|Year : 2019 | Volume
| Issue : 4 | Page : 439-445
Does pregabalin reduce the sevoflurane requirement during laparoscopic cholecystectomy?
Eiad A Ramzy, Doaa G Diab, Mohamed El Mahdy
Department of Anaesthesia and Surgical ICU, College of Medicine, Mansoura University, Mansoura, Egypt
|Date of Submission||18-Jun-2019|
|Date of Acceptance||27-Jun-2019|
|Date of Web Publication||06-Jan-2020|
MD Doaa G Diab
Department of Anaesthesia and Intensive Care, College of Medicine, Mansoura University, Mansoura, 35516
Source of Support: None, Conflict of Interest: None
Background Preoperative administration of pregabalin reduces the end-tidal concentrations of sevoflurane (ET-Sevo) during laparoscopic cholecystectomy with the added benefit of improving the quality of postoperative analgesia.
Patients and methods After ethical approval, 43 patients scheduled for laparoscopic cholecystectomy were randomly allocated to receive placebo or 150 or 300 mg of pregabalin, 1 h before induction. Anaesthesia was maintained with 0.5–1.5 minimum alveolar concentration of sevoflurane, to maintain bispectral index at 50–60, with supplemental fentanyl and vecuronium. Changes in heart rate, mean blood pressure, ET-Sevo, quality of extubation and postoperative sedation scores, morphine consumptions and pain scores were recorded.

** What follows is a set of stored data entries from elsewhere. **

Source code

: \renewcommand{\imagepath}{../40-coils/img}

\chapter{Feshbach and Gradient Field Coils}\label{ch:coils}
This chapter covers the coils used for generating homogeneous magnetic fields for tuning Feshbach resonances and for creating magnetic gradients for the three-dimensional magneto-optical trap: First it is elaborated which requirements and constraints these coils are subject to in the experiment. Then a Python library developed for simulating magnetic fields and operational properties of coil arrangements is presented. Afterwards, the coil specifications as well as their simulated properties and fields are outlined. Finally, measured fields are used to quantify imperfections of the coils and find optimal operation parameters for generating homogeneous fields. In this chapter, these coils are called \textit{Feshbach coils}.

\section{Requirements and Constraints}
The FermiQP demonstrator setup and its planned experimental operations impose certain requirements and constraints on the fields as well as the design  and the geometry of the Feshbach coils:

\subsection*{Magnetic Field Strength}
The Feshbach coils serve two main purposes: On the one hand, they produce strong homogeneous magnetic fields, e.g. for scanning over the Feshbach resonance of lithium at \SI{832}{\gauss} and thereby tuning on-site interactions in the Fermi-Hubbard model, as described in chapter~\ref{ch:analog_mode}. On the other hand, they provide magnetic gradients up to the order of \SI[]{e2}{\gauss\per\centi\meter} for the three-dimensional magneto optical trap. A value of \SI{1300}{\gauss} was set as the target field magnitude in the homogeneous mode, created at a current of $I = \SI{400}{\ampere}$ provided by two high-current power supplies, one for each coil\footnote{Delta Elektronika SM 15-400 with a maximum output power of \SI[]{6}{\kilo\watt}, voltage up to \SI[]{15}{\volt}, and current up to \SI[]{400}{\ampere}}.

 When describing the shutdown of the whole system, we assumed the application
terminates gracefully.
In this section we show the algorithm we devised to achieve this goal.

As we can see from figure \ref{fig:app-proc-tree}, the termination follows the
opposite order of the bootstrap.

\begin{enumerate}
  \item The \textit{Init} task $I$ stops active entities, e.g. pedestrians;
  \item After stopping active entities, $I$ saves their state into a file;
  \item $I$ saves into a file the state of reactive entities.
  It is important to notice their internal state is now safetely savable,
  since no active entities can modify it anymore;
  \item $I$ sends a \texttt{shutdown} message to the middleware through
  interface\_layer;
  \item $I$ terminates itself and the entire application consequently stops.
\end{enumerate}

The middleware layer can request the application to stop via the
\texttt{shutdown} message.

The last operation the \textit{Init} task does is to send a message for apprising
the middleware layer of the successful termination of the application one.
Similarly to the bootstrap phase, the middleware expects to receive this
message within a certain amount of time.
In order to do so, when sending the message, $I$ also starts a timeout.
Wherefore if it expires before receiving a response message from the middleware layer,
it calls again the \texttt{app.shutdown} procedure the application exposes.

Results After induction, compared with placebo and pregabalin 150 mg groups, patients receiving pregabalin 300 mg had smaller increases in heart rate (P<0.01), lower ET-Sevo (−45.5 and −42.9%, respectively) (P<0.001), better quality of extubation (P<0.001), higher sedation scores for first 8 postoperative hours (P<0.001), longer time to the first request of morphine (P<0.001), less morphine consumption (P<0.02) and lower pain scores (P<0.001) for the first 24 h after surgery.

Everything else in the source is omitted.